Producing NFTs uses a lot of energy, particularly on
the ethereum blockchain. According to one estimate, the computing power
required to mint one NFT generates the same amount of greenhouse gas as a
500-mile journey in a gasoline-powered car. Non-fungible tokens can make money
for a museum, but they also have the potential to create image-damaging
environmental issues.
A more eco-friendly offering of 50 NFTs based on a
William Blake print, individually priced at 999 units of the “green”
cryptocurrency tezos (about $3,290 at current values), has so far attracted
eight sales for the Whitworth museum in Manchester, England, since its release
in July, according to Bernardine Brocker Wieder, chief executive of Vastari,
the project’s technical partner.
Environmental
issues are one reason that barely a dozen museums have so far experimented with
NFTs as an alternative revenue stream. The instability and opacity of
unregulated cryptocurrencies, the difficulty of finding trusted tech partners,
and the cost of such partnerships are also cited by museum professionals as
reasons for hesitancy.
“For each minted NFT, we plant a tree” that “more than offsets” the activity’s carbon footprint.
One institution that has wasted no time embracing
NFTs as a fundraising tool is the British Museum in London. Chaired by
George Osborne, a former British finance minister, the museum entered into an
exclusive five-year partnership in September with ethereum-based NFT platform
LaCollection. The museum has since made several token drops, in editions
varying in size from two to 10,000, using digital copies of works by Katsushika
Hokusai and J.M.W. Turner. Prices ranged from $500 to $40,000.
Aware of the environmental sensitivity of
large-scale token drops, LaCollection said on its website that “for each minted
NFT, we plant a tree” that “more than offsets” the activity’s carbon footprint.
Last month, sales reached “seven figures,” Sophie
Reid, spokeswoman for the project, said in an email. The British Museum itself
declined to comment.
At the moment, the market is relatively small.
Publicly funded galleries are wary of cryptocurrencies, and, for those immersed
in that world, digitalized old art does not have the speculative cool of
“native” NFTs, like CryptoPunks or Bored Apes, which can sell for millions. As
yet, no museum NFTs have achieved attention-grabbing profits on resale
platforms like
OpenSea.
But what if the reproduction of a masterpiece is so
good it looks just like the original, hanging in a beautiful frame on a wall?
Don’t those have the potential to sell for millions or at least hundreds of
thousands?
On the final day of the Unit “Eternalizing Art
History” show, Eve Smith, a lawyer, seemed impressed.

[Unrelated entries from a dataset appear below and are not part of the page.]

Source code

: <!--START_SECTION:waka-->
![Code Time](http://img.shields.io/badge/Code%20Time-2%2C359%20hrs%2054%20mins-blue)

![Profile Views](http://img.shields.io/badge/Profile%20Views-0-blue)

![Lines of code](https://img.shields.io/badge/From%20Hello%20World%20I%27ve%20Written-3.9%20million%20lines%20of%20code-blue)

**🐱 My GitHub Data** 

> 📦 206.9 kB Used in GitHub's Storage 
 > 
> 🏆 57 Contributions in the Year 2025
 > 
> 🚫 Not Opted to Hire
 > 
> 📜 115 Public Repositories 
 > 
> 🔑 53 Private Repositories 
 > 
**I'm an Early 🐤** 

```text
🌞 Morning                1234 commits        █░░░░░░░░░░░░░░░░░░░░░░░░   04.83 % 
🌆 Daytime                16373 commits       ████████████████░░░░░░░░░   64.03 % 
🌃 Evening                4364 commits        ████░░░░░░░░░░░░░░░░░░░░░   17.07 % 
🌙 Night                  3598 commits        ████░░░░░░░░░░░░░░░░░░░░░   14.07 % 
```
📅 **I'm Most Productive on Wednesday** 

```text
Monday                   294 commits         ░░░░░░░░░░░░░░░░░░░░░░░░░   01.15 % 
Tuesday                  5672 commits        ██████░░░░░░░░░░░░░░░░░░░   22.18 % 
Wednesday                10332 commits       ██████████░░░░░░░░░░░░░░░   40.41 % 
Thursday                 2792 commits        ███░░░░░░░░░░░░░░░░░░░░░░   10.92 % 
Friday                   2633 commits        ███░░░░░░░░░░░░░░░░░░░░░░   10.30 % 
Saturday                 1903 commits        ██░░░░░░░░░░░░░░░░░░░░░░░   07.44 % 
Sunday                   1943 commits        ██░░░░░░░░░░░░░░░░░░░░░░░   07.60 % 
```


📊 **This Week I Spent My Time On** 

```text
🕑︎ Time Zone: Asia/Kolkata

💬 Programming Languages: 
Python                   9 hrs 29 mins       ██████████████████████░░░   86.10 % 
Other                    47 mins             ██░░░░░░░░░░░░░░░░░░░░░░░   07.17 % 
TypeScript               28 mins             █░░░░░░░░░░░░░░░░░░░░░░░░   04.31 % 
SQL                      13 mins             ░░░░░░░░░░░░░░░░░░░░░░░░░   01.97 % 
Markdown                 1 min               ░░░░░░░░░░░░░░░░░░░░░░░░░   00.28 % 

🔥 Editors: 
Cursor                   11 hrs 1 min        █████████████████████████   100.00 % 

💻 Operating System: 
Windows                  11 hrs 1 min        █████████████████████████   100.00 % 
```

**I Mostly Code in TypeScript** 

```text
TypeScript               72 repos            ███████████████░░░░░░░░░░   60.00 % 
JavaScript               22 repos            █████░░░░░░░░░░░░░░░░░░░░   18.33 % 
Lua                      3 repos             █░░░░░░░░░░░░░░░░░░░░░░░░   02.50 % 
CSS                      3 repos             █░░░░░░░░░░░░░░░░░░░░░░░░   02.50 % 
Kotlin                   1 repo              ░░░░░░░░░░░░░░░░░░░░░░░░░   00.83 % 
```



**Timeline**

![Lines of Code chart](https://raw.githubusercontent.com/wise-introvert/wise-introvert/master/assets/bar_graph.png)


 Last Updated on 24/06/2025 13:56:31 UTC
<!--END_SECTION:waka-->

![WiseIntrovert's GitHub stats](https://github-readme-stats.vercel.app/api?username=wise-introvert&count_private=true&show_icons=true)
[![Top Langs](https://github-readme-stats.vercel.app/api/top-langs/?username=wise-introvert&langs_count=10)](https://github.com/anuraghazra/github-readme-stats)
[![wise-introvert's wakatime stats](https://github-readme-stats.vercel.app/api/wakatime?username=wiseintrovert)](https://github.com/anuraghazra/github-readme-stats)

“This is the second time I’ve been. I was completely
astonished,” said Smith, gazing at a backlit ultra-high-resolution digital copy
of Francesco Hayez’s 1896 painting of embracing lovers, “The Kiss,” in the
Pinacoteca Brera museum in Milan.
“It looks like satin. It looks like there’s texture
in what you’re looking at, but there isn’t,” Smith said. “Will I still want to
go to the Brera? Of course.”
But would she be prepared to pay Unit London’s
asking price of 180,000 euros to own one of the edition of nine, plus its NFT?
“It depends how much you like repro,” Smith said.